A convict on parole pursues an affair with the high school teacher who aided his release.
Review by Eric Hillis
Directed by: Lynn Shelton
Starring: Edie Falco, Jay Duplass, Kaitlyn Dever, Ben Schwartz, Matt Molloy, Stephen Grenley
Having spent the last few years in the journeywoman world of TV directing, Lynn Shelton returns to the movies with Outside In. It's a considerable step up for a filmmaker whose CV has been filled with enjoyable but insubstantial dramas that never really stood out from the rest of the American indie cinema stable. Like many of her compatriots, the pattern with Shelton's films has tended towards mild Sundance appraisal followed by VOD obscurity. That's regrettably unlikely to change with Outside In, which most viewers will likely stumble across by accident on Netflix at some point this year, but the praise is very much justified, and Shelton's latest deserves to find a large audience among viewers who appreciate well crafted adult dramas.
Collaborating on the script with that other US indie darling, Jay Duplass, who also stars here, Shelton gives us a film whose premise sounds like a parody of Sundance cinema, built as it is around that old cliché of a thirtysomething returning to their hometown after an extended absence. What makes Outside In stand out is a somewhat darker subtext than we're accustomed to with such indie dramas, and one which puts it in territory similar to Kenneth Lonergan's Manchester by the Sea.
As an 18-year-old, Chris (Duplass) took the rap for the murder of a liquor store clerk in order to protect his younger brother, Ted (Ben Schwartz), a known acquaintance of the killer. After 20 years in prison, Chris is freed thanks to the tireless work of his former high school teacher Carol (Edie Falco), and returns home to live with Ted.
During his time inside, Chris formed an intense bond with Carol, the only person who showed him any affection, and the only woman he likely had any contact with. Now that he's out, Chris hopes to escalate his relationship with his former teacher into a romantic one. Carol has equally grown attracted to her former pupil, but is unwilling to leave her unappreciative husband (Stephen Grenley), despite their marriage having become grounded on the rocks in recent years. Complicating things further is the friendship that grows between Chris and Carol's teenage daughter, Hildy (Kaitlyn Dever), who develops romantic feelings of her own towards Chris.
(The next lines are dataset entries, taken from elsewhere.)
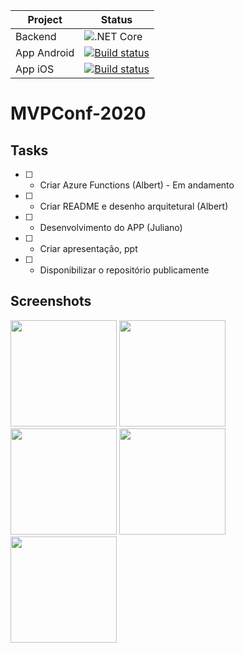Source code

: |  Project  |  Status  |
|---|---|
| Backend | ![.NET Core](https://github.com/juucustodio/MVPConf-2020/workflows/.NET%20Core/badge.svg) |
| App Android | [![Build status](https://build.appcenter.ms/v0.1/apps/1992a565-2f14-4f18-88a0-e4301b088ab4/branches/master/badge)](https://appcenter.ms) |
| App iOS | [![Build status](https://build.appcenter.ms/v0.1/apps/57b724d1-6908-45c1-94f3-03f0ff6ac527/branches/master/badge)](https://appcenter.ms) |

# MVPConf-2020


## Tasks
- [ ] - Criar Azure Functions (Albert) - Em andamento
- [ ] - Criar README e desenho arquitetural (Albert)
- [ ] - Desenvolvimento do APP (Juliano)
- [ ] - Criar apresentação, ppt
- [ ] - Disponibilizar o repositório publicamente


## Screenshots
<image width="170px" src="https://github.com/juucustodio/MVPConf-2020/blob/master/Screenshots/Screenshot_1607791656.png"/> <image width="170px" src="https://github.com/juucustodio/MVPConf-2020/blob/master/Screenshots/Screenshot_1607791864.png"/> <image width="170px" src="https://github.com/juucustodio/MVPConf-2020/blob/master/Screenshots/Screenshot_1607791874.png"/> <image width="170px" src="https://github.com/juucustodio/MVPConf-2020/blob/master/Screenshots/Screenshot_1607791883.png"/> <image width="170px" src="https://github.com/juucustodio/MVPConf-2020/blob/master/Screenshots/Screenshot_1607791888.png"/>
Shelton's film concerns some very heavy dramatic themes, but her background in comedy, and her casting of actors best known for comic roles, prevents Outside In from descending into a misery fest. There's something very human, and quite fresh, about how its characters make light of and find black humour in the troubled situations they find themselves in. Carol seeks lunchtime advice from a fellow teacher (Matt Molloy), a gay man who cheers her up by pointing out how envious he is of her for having a handsome 38-year-old lusting after her, to which she replies "well he is looking for work." Chris and Ted's strained relationship reaches a cathartic point that ends in a wonderfully warm moment in which the brothers bond over a realisation of how laughable Ted's awkward attempt at a reconciliation is.
Duplass transcends his status as an indie film jack of all trades by delivering a performance that suggests his real talent lies in front of the camera, palpably conveying the idea of a teenager trapped in a 38-year-old body, two decades of his life having been cruelly put on hold. One of his first actions upon returning home is to break out his old BMX, taking it for a spin in a scene that captures the joy a freed convict feels with the wind on his face. Elsewhere, Dever continues to build on the promise shown in her turn as a damaged teen in Destin Daniel Cretton's affecting drama Short Term 12.
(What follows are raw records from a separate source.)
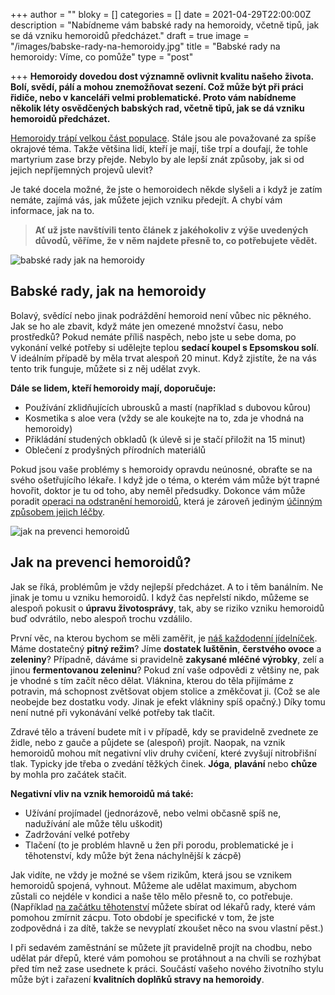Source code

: +++
author = ""
bloky = []
categories = []
date = 2021-04-29T22:00:00Z
description = "Nabídneme vám babské rady na hemoroidy, včetně tipů, jak se dá vzniku hemoroidů předcházet."
draft = true
image = "/images/babske-rady-na-hemoroidy.jpg"
title = "Babské rady na hemoroidy: Víme, co pomůže"
type = "post"

+++
**Hemoroidy dovedou dost významně ovlivnit kvalitu našeho života. Bolí, svědí, pálí a mohou znemožňovat sezení. Což může být při práci řidiče, nebo v kanceláři velmi problematické. Proto vám nabídneme několik léty osvědčených babských rad, včetně tipů, jak se dá vzniku hemoroidů předcházet.**

[Hemoroidy trápí velkou část populace](https://www.nahemeroidy.cz/hemoroidy-vse-co-o-nich-potrebujete-vedet/). Stále jsou ale považované za spíše okrajové téma. Takže většina lidí, kteří je mají, tiše trpí a doufají, že tohle martyrium zase brzy přejde. Nebylo by ale lepší znát způsoby, jak si od jejich nepříjemných projevů ulevit?

Je také docela možné, že jste o hemoroidech někde slyšeli a i když je zatím nemáte, zajímá vás, jak můžete jejich vzniku předejít. A chybí vám informace, jak na to.

> **Ať už jste navštívili tento článek z jakéhokoliv z výše uvedených důvodů, věříme, že v něm najdete přesně to, co potřebujete vědět.**

  
![babské rady jak na hemoroidy](/images/babske-rady-jak-na-hemoroidy.jpg)

## Babské rady, jak na hemoroidy

Bolavý, svědící nebo jinak podráždění hemoroid není vůbec nic pěkného. Jak se ho ale zbavit, když máte jen omezené množství času, nebo prostředků? Pokud nemáte příliš naspěch, nebo jste u sebe doma, po vykonání velké potřeby si udělejte teplou **sedací koupel s Epsomskou solí**. V ideálním případě by měla trvat alespoň 20 minut. Když zjistíte, že na vás tento trik funguje, můžete si z něj udělat zvyk.

**Dále se lidem, kteří hemoroidy mají, doporučuje:**

* Používání zklidňujících ubrousků a mastí (například s dubovou kůrou)
* Kosmetika s aloe vera (vždy se ale koukejte na to, zda je vhodná na hemoroidy)
* Přikládání studených obkladů (k úlevě si je stačí přiložit na 15 minut)
* Oblečení z prodyšných přírodních materiálů

Pokud jsou vaše problémy s hemoroidy opravdu neúnosné, obraťte se na svého ošetřujícího lékaře. I když jde o téma, o kterém vám může být trapné hovořit, doktor je tu od toho, aby neměl předsudky. Dokonce vám může poradit [operaci na odstranění hemoroidů](https://www.nahemeroidy.cz/operace-hemoroidu-na-co-vse-se-pripravit/), která je zároveň jediným [účinným způsobem jejich léčby](https://www.nahemeroidy.cz/lecba-a-priznaky-hemoroidu/).

![jak na prevenci hemoroidů](/images/jak-na-prevenci-hemoroidu.jpg)

## **Jak na prevenci hemoroidů?**

Jak se říká, problémům je vždy nejlepší předcházet. A to i těm banálním. Ne jinak je tomu u vzniku hemoroidů. I když čas nepřelstí nikdo, můžeme se alespoň pokusit o **úpravu životosprávy**, tak, aby se riziko vzniku hemoroidů buď odvrátilo, nebo alespoň trochu vzdálilo.

První věc, na kterou bychom se měli zaměřit, je [náš každodenní jídelníček](https://www.nahemeroidy.cz/dieta-a-spravna-strava-pri-hemoroidech/). Máme dostatečný **pitný režim**? Jíme **dostatek luštěnin**, **čerstvého ovoce** a **zeleniny**? Případně, dáváme si pravidelně **zakysané mléčné výrobky**, zelí a jinou **fermentovanou zeleninu**? Pokud zní vaše odpovědi z většiny ne, pak je vhodné s tím začít něco dělat. Vláknina, kterou do těla přijímáme z potravin, má schopnost zvětšovat objem stolice a změkčovat ji. (Což se ale neobejde bez dostatku vody. Jinak je efekt vlákniny spíš opačný.) Díky tomu není nutné při vykonávání velké potřeby tak tlačit.

Zdravé tělo a trávení budete mít i v případě, kdy se pravidelně zvednete ze židle, nebo z gauče a půjdete se (alespoň) projít. Naopak, na vznik hemoroidů mohou mít negativní vliv druhy cvičení, které zvyšují nitrobřišní tlak. Typicky jde třeba o zvedání těžkých činek. **Jóga**, **plavání** nebo **chůze** by mohla pro začátek stačit.

**Negativní vliv na vznik hemoroidů má také:**

* Užívání projímadel (jednorázově, nebo velmi občasně spíš ne, nadužívání ale může tělu uškodit)
* Zadržování velké potřeby
* Tlačení (to je problém hlavně u žen při porodu, problematické je i těhotenství, kdy může být žena náchylnější k zácpě)

Jak vidíte, ne vždy je možné se všem rizikům, která jsou se vznikem hemoroidů spojená, vyhnout. Můžeme ale udělat maximum, abychom zůstali co nejdéle v kondici a naše tělo mělo přesně to, co potřebuje. (Například [na začátku těhotenství](https://www.nahemeroidy.cz/proc-vznikaji-hemoroidy-tehotenstvi/) můžete sbírat od lékařů rady, které vám pomohou zmírnit zácpu. Toto období je specifické v tom, že jste zodpovědná i za dítě, takže se nevyplatí zkoušet něco na svou vlastní pěst.)

I při sedavém zaměstnání se můžete jít pravidelně projít na chodbu, nebo udělat pár dřepů, které vám pomohou se protáhnout a na chvíli se rozhýbat před tím než zase usednete k práci. Součástí vašeho nového životního stylu může být i zařazení **kvalitních doplňků stravy na hemoroidy**.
This is Falco's film however, the veteran actress gifting her director with the sort of performance that would garner awards talk if Shelton's surname was Lonergan. Discarding the facepaint of her Sopranos and Nurse Jackie roles, she embodies the sort of timid MidWest women who always seem to pull off the sort of social justice victories she accomplishes for Chris, a secular nun in a convent of her making. Shelton and Duplass's script is economic in how few words it puts in her mouth - Carol is a character who literally finds herself speechless at the pivotal scenario Chris's puppy dog affection creates. Watch Falco's face in the lead up to the movie's sensitive and very female oriented sex scene - you can see her running every possible outcome of the act she so wants to take part in through her pragmatic school teacher's head.
Outside In is the latest in a recent wave of great women directed movies, and it's another one that makes a mockery of the reductive Bechdel Test, a metric it fails while giving us a couple of the most well rendered women we'll see on screen in 2018 in Carol and Hildy. The mother and daughter's one shared dialogue scene sees them discuss the film's male lead, but they're using their relationships with him to tell us about themselves. The Bechdel may work when applied to literature or theatre, where we can read or hear verbalised a character's thoughts. Cinema however, when done correctly at least, makes us do the hard work of interpreting a character's thoughts by their actions, expressions, posture, placement in the frame et al; but when a director is as subtly skilled as Shelton, and her star as talented an actor as Falco, it's not such hard work.
Outside In is in US cinemas March 30th and VOD April 3rd. A UK/ROI release TBA.